Cette décision intervient alors que Pavel Dourov se trouve déjà sous contrôle judiciaire en France, où il est poursuivi depuis août 2024 pour des infractions liées à la gestion de sa plateforme, notamment pour avoir refusé de coopérer avec les autorités dans des enquêtes sur la criminalité organisée et la diffusion de contenus illicites. L’entrepreneur d’origine russe, qui possède également la nationalité française, a été interpellé à l’aéroport du Bourget et placé sous caution avec interdiction de quitter le territoire français.

Le FSB accuse précisément Telegram d’avoir laissé actif un robot de rencontres automatisé qui aurait permis aux services de renseignement ukrainiens d’entrer en contact avec des jeunes Russes dans le but de les recruter pour des actions hostiles. Moscou considère cette inaction comme une complicité avec des actes de terrorisme, bien que la messagerie nie toute intention délibérée et affirme supprimer les contenus signalés conformément à ses conditions d’utilisation.

La plateforme Telegram, fondée en 2013 par Pavel Dourov et son frère Nikolaï, est largement utilisée en Russie et dans les pays de l’ex-URSS, mais aussi par des groupes d’opposition et des organisations non gouvernementales. Elle a toujours défendu une politique de neutralité et de protection de la vie privée des utilisateurs, ce qui lui a valu à la fois une popularité croissante et des critiques de nombreux gouvernements, qui lui reprochent de faciliter la propagation de désinformation, de contenus extrémistes ou de coordination d’activités illégales.

Les relations entre la Russie et Telegram ont connu des hauts et des bas.

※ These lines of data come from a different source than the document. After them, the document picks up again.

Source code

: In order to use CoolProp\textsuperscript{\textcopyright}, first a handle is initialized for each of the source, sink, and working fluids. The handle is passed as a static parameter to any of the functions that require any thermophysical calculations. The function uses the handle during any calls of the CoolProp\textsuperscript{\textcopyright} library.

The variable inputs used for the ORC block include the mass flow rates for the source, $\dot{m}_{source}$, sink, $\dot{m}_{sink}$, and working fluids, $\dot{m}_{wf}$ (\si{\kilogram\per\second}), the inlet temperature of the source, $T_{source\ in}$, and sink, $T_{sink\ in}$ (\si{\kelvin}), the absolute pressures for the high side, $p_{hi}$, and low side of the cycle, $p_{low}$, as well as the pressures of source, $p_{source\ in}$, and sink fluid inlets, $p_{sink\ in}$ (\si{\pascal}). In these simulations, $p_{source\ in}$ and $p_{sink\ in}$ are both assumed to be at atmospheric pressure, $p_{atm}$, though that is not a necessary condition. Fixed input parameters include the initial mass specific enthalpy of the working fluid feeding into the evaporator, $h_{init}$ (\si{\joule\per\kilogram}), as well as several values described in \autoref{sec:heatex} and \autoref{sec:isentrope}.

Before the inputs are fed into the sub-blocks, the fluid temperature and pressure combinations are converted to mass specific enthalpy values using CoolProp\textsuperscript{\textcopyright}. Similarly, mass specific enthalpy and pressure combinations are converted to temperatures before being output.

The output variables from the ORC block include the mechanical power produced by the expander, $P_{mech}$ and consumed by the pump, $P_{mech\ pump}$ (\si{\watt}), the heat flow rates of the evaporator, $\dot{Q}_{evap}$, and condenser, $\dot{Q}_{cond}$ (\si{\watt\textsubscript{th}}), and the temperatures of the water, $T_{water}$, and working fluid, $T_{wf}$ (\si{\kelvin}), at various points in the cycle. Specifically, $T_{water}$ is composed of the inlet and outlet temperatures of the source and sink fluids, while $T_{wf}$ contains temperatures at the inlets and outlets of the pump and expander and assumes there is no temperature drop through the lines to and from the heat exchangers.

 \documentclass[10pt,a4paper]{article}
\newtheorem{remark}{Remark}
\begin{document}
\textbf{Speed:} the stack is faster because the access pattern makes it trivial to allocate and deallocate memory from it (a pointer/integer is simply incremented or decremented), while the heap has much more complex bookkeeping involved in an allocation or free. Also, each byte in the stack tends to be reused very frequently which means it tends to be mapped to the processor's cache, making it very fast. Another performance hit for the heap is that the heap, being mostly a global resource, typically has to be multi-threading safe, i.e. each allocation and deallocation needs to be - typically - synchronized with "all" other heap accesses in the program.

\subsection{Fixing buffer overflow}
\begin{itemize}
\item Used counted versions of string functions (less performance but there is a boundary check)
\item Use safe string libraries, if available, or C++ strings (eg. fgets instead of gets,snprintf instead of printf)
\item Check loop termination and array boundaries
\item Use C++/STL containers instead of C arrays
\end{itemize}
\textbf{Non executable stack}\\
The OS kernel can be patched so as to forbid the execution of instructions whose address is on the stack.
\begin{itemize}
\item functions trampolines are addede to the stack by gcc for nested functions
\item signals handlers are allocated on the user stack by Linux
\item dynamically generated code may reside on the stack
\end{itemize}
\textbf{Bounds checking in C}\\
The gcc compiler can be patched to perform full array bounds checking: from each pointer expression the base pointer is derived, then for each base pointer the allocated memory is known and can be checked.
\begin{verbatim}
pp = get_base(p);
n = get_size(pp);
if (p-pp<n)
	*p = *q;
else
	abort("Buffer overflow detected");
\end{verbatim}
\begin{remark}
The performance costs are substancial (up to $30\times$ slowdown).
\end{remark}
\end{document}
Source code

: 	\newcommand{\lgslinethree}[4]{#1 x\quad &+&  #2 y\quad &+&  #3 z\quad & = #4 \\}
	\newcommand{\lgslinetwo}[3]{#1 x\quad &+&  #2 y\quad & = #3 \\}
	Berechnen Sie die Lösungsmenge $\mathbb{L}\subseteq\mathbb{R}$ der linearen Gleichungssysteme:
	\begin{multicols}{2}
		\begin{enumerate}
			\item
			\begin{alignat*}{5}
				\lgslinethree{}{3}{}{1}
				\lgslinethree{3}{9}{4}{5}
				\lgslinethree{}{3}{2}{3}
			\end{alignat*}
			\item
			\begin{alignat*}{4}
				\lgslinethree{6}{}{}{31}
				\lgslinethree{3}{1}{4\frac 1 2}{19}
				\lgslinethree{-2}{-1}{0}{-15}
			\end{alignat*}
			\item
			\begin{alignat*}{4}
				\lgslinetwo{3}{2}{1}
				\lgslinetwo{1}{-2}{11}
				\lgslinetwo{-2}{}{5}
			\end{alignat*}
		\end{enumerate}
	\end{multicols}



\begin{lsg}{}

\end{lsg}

En 2018, les autorités russes avaient tenté de bloquer Telegram après que la société eut refusé de fournir les clés de chiffrement aux services de sécurité, avant de lever partiellement cette interdiction en 2020. Aujourd’hui, l’avis de recherche international marque une escalade significative, alors même que Dourov est déjà sous la surveillance de la justice française et qu’il pourrait difficilement être extradé vers la Russie en raison de son statut de citoyen français.

Cette affaire s’inscrit dans un contexte de tensions accrues entre Moscou et les puissances occidentales, notamment depuis le début de la guerre en Ukraine. Les autorités russes accusent régulièrement les services ukrainiens d’utiliser des plateformes numériques pour mener des opérations de renseignement ou de recrutement. De leur côté, les défenseurs des droits numériques estiment que les demandes de suppression de contenu de la part de régimes autoritaires peuvent servir à entraver les libertés d’expression et d’association.

Pavel Dourov n’a pas réagi publiquement à cet avis de recherche. Son équipe juridique, basée à Dubaï, où se trouve le siège de Telegram, examine les implications de cette annonce. En attendant, l’entrepreneur reste sous contrôle judiciaire en France, où il doit répondre de plusieurs chefs d’accusation dans les mois à venir.